▶ _Problem details_
For this exercise, restate the data below with no change at all.

▶ _Recorded data_
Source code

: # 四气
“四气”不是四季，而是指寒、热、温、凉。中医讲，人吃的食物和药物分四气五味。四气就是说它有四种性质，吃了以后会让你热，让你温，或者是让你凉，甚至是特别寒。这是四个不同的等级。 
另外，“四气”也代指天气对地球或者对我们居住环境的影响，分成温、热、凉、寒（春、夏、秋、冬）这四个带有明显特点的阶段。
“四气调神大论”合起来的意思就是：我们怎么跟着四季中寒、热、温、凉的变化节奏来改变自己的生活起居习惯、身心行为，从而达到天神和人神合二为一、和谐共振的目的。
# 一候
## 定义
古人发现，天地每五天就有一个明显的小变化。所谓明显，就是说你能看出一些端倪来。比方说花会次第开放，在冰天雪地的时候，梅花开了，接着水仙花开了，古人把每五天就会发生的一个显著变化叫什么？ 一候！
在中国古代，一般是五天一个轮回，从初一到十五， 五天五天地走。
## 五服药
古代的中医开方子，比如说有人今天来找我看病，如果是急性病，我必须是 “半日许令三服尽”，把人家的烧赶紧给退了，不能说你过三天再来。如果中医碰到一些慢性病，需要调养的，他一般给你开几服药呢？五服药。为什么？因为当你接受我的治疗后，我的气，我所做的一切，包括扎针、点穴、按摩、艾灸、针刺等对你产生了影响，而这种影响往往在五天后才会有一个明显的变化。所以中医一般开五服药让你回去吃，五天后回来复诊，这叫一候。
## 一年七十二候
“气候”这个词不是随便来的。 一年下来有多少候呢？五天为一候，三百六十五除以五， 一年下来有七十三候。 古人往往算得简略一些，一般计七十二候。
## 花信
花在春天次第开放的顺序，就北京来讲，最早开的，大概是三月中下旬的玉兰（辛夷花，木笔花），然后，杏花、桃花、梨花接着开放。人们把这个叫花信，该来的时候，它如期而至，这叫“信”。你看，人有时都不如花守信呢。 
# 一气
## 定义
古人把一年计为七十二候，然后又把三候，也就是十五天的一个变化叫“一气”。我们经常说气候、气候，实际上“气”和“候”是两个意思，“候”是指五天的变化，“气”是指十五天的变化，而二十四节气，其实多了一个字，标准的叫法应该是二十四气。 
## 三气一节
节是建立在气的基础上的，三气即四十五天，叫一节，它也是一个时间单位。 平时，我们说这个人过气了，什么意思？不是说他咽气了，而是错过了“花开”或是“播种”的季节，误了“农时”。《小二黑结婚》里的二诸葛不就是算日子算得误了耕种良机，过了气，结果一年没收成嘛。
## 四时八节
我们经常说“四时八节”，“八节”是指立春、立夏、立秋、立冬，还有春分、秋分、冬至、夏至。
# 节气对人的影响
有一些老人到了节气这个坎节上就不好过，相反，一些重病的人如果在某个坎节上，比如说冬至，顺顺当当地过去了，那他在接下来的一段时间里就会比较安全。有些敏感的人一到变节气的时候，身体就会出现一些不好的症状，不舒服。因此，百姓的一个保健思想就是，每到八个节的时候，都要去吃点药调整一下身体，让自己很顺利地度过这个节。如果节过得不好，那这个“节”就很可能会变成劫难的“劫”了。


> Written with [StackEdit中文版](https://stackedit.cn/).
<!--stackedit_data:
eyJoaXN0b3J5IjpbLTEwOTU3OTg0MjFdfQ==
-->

▶ _Solution to the exercise_
Source code

: # 四气
“四气”不是四季，而是指寒、热、温、凉。中医讲，人吃的食物和药物分四气五味。四气就是说它有四种性质，吃了以后会让你热，让你温，或者是让你凉，甚至是特别寒。这是四个不同的等级。 
另外，“四气”也代指天气对地球或者对我们居住环境的影响，分成温、热、凉、寒（春、夏、秋、冬）这四个带有明显特点的阶段。
“四气调神大论”合起来的意思就是：我们怎么跟着四季中寒、热、温、凉的变化节奏来改变自己的生活起居习惯、身心行为，从而达到天神和人神合二为一、和谐共振的目的。
# 一候
## 定义
古人发现，天地每五天就有一个明显的小变化。所谓明显，就是说你能看出一些端倪来。比方说花会次第开放，在冰天雪地的时候，梅花开了，接着水仙花开了，古人把每五天就会发生的一个显著变化叫什么？ 一候！
在中国古代，一般是五天一个轮回，从初一到十五， 五天五天地走。
## 五服药
古代的中医开方子，比如说有人今天来找我看病，如果是急性病，我必须是 “半日许令三服尽”，把人家的烧赶紧给退了，不能说你过三天再来。如果中医碰到一些慢性病，需要调养的，他一般给你开几服药呢？五服药。为什么？因为当你接受我的治疗后，我的气，我所做的一切，包括扎针、点穴、按摩、艾灸、针刺等对你产生了影响，而这种影响往往在五天后才会有一个明显的变化。所以中医一般开五服药让你回去吃，五天后回来复诊，这叫一候。
## 一年七十二候
“气候”这个词不是随便来的。 一年下来有多少候呢？五天为一候，三百六十五除以五， 一年下来有七十三候。 古人往往算得简略一些，一般计七十二候。
## 花信
花在春天次第开放的顺序，就北京来讲，最早开的，大概是三月中下旬的玉兰（辛夷花，木笔花），然后，杏花、桃花、梨花接着开放。人们把这个叫花信，该来的时候，它如期而至，这叫“信”。你看，人有时都不如花守信呢。 
# 一气
## 定义
古人把一年计为七十二候，然后又把三候，也就是十五天的一个变化叫“一气”。我们经常说气候、气候，实际上“气”和“候”是两个意思，“候”是指五天的变化，“气”是指十五天的变化，而二十四节气，其实多了一个字，标准的叫法应该是二十四气。 
## 三气一节
节是建立在气的基础上的，三气即四十五天，叫一节，它也是一个时间单位。 平时，我们说这个人过气了，什么意思？不是说他咽气了，而是错过了“花开”或是“播种”的季节，误了“农时”。《小二黑结婚》里的二诸葛不就是算日子算得误了耕种良机，过了气，结果一年没收成嘛。
## 四时八节
我们经常说“四时八节”，“八节”是指立春、立夏、立秋、立冬，还有春分、秋分、冬至、夏至。
# 节气对人的影响
有一些老人到了节气这个坎节上就不好过，相反，一些重病的人如果在某个坎节上，比如说冬至，顺顺当当地过去了，那他在接下来的一段时间里就会比较安全。有些敏感的人一到变节气的时候，身体就会出现一些不好的症状，不舒服。因此，百姓的一个保健思想就是，每到八个节的时候，都要去吃点药调整一下身体，让自己很顺利地度过这个节。如果节过得不好，那这个“节”就很可能会变成劫难的“劫”了。


> Written with [StackEdit中文版](https://stackedit.cn/).
<!--stackedit_data:
eyJoaXN0b3J5IjpbLTEwOTU3OTg0MjFdfQ==
-->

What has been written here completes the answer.